++++ Input ++++

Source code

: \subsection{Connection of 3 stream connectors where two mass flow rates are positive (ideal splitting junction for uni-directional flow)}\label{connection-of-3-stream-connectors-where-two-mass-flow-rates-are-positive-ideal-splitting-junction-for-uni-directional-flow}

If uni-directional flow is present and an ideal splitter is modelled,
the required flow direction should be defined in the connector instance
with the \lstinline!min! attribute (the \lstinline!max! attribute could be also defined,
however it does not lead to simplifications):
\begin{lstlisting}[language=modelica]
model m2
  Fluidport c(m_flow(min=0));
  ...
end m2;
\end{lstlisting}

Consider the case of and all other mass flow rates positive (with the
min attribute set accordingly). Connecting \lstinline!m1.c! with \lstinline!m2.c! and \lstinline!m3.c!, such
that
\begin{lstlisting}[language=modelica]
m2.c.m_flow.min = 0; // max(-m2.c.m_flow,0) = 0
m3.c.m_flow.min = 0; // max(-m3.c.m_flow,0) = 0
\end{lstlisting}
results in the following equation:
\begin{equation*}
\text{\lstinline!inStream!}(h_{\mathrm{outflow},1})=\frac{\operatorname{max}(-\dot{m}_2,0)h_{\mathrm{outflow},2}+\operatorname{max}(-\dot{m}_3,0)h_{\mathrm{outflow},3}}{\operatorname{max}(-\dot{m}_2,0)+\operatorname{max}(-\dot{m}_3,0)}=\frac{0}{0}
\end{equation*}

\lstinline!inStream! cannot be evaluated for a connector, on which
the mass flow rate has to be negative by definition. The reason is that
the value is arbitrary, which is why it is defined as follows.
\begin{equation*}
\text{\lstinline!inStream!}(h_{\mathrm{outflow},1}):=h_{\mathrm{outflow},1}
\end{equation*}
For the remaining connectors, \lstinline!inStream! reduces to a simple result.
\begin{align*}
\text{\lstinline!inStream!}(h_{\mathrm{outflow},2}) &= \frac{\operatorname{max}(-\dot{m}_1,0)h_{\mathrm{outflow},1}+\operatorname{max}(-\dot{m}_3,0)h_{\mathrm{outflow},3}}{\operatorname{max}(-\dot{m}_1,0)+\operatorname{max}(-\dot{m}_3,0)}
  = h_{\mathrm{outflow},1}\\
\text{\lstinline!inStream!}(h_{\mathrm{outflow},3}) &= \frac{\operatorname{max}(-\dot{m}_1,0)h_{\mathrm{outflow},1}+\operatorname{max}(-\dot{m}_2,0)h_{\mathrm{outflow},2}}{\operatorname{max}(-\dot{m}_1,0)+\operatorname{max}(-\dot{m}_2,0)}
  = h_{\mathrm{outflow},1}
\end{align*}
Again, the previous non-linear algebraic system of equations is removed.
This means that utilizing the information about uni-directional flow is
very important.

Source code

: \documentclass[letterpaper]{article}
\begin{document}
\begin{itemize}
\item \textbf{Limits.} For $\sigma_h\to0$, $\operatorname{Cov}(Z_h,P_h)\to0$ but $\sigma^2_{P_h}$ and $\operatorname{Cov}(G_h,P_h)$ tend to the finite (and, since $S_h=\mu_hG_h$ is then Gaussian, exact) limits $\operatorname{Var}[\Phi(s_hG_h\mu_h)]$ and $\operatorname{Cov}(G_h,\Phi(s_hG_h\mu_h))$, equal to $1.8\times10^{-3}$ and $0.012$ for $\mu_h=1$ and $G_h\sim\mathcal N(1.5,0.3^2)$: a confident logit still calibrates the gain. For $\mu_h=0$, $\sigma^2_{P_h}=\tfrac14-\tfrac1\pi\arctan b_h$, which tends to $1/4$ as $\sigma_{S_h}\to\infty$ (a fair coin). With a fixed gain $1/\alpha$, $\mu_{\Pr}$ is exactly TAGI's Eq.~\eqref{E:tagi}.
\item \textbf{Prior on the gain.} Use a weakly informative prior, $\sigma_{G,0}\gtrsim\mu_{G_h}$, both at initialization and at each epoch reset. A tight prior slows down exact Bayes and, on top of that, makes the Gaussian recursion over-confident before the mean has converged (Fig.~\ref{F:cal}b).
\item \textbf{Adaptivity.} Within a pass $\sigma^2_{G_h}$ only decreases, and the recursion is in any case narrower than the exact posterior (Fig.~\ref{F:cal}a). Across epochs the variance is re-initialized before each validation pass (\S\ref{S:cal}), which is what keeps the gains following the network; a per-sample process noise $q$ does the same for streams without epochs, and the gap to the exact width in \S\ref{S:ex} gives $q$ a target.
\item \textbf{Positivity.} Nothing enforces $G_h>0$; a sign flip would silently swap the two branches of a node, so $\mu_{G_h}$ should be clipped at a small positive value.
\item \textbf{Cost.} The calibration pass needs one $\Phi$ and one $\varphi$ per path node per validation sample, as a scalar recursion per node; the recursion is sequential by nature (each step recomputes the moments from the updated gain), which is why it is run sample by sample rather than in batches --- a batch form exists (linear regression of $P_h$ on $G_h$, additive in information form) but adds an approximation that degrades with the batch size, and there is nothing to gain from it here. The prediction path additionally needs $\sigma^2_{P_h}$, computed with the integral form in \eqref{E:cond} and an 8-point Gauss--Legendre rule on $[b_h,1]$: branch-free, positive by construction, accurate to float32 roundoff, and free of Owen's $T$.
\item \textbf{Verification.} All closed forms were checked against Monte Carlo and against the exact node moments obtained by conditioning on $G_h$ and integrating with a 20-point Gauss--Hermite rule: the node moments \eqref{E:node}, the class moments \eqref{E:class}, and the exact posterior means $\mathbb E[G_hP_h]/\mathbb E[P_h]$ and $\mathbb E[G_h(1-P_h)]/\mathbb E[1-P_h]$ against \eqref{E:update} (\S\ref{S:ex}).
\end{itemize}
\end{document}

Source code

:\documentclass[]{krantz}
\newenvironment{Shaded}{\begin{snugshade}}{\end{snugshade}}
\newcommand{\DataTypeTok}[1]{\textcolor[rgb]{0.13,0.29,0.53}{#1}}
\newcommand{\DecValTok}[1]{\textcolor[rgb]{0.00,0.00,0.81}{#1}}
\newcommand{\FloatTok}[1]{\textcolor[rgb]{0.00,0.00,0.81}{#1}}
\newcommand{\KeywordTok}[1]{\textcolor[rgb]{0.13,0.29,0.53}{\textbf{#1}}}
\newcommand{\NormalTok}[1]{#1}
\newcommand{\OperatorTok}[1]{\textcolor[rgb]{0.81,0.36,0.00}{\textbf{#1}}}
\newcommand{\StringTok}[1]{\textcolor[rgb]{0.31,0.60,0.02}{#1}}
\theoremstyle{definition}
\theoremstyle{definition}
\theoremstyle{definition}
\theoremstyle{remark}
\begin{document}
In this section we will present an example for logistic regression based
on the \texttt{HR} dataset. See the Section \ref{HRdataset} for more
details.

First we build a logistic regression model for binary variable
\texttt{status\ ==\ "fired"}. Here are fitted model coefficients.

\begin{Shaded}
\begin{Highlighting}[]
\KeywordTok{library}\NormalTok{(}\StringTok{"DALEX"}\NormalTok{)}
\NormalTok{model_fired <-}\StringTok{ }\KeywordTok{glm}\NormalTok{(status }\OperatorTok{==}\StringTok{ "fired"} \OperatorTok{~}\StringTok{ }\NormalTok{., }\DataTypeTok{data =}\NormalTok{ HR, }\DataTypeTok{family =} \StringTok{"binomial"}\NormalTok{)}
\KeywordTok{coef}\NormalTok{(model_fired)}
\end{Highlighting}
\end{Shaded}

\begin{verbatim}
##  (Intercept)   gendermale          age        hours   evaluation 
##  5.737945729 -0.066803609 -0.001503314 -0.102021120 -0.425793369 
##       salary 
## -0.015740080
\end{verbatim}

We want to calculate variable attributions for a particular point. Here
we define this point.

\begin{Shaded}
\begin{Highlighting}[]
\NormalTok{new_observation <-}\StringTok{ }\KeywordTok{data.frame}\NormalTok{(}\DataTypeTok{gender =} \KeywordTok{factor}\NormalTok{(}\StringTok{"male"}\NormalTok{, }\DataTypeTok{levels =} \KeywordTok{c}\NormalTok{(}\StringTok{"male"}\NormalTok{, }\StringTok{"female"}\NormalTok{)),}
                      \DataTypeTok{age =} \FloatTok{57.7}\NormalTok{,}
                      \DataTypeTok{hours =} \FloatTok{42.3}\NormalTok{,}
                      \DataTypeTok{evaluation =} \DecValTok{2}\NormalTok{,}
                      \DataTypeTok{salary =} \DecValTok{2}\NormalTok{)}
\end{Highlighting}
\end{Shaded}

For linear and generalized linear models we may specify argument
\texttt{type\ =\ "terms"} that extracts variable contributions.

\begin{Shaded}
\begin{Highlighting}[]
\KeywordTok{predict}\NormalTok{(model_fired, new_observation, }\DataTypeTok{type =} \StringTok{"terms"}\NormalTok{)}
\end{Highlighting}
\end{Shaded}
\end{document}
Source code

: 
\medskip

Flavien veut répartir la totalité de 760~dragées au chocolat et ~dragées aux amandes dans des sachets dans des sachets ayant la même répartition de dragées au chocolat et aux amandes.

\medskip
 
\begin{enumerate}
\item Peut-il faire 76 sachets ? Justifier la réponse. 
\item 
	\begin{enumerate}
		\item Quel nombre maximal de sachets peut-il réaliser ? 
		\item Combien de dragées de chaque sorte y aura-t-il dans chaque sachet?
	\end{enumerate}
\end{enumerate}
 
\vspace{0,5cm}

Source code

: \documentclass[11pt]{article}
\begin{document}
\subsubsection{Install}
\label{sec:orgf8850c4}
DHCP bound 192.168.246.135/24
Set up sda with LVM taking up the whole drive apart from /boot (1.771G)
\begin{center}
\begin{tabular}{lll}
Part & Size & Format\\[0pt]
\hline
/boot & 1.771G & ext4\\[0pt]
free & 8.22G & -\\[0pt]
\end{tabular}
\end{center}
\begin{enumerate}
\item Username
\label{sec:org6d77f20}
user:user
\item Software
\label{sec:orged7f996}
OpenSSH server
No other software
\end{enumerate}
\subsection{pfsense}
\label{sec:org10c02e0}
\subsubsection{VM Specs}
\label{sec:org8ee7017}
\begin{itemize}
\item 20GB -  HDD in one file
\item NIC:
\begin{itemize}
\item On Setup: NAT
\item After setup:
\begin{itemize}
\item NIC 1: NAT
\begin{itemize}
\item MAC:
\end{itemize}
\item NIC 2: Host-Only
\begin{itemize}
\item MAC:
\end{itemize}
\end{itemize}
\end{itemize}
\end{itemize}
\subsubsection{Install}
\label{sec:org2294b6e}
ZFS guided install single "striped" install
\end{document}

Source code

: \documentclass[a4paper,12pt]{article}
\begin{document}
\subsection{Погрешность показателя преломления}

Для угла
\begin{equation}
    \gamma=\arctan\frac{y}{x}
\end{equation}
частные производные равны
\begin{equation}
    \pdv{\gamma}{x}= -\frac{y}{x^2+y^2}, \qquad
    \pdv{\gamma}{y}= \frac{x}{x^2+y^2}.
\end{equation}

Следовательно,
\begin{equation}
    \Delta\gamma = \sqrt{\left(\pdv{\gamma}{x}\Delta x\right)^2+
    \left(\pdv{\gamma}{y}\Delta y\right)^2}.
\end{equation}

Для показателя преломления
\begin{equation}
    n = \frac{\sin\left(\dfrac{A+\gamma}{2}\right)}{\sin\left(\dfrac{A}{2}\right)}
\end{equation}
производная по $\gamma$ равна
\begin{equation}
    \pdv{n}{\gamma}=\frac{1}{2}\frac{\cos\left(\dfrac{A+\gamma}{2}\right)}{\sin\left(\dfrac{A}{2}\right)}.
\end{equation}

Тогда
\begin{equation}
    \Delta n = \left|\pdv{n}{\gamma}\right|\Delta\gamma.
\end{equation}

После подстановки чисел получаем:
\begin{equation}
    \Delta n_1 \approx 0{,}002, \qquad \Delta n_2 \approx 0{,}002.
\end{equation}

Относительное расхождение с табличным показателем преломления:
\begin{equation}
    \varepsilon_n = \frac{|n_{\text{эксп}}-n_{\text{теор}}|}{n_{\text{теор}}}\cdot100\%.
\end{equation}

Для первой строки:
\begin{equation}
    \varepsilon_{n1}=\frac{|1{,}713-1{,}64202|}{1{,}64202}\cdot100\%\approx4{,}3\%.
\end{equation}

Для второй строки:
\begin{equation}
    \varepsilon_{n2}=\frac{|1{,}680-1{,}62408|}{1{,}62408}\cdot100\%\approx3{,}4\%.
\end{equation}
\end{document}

++++

_Action item_:
Which lines of the data include the word "inStream"? Copy each one.

_Expected answer_:
\text{\lstinline!inStream!}(h_{\mathrm{outflow},1})=\frac{\operatorname{max}(-\dot{m}_2,0)h_{\mathrm{outflow},2}+\operatorname{max}(-\dot{m}_3,0)h_{\mathrm{outflow},3}}{\operatorname{max}(-\dot{m}_2,0)+\operatorname{max}(-\dot{m}_3,0)}=\frac{0}{0}
\lstinline!inStream! cannot be evaluated for a connector, on which
\text{\lstinline!inStream!}(h_{\mathrm{outflow},1}):=h_{\mathrm{outflow},1}
For the remaining connectors, \lstinline!inStream! reduces to a simple result.
\text{\lstinline!inStream!}(h_{\mathrm{outflow},2}) &= \frac{\operatorname{max}(-\dot{m}_1,0)h_{\mathrm{outflow},1}+\operatorname{max}(-\dot{m}_3,0)h_{\mathrm{outflow},3}}{\operatorname{max}(-\dot{m}_1,0)+\operatorname{max}(-\dot{m}_3,0)}
\text{\lstinline!inStream!}(h_{\mathrm{outflow},3}) &= \frac{\operatorname{max}(-\dot{m}_1,0)h_{\mathrm{outflow},1}+\operatorname{max}(-\dot{m}_2,0)h_{\mathrm{outflow},2}}{\operatorname{max}(-\dot{m}_1,0)+\operatorname{max}(-\dot{m}_2,0)}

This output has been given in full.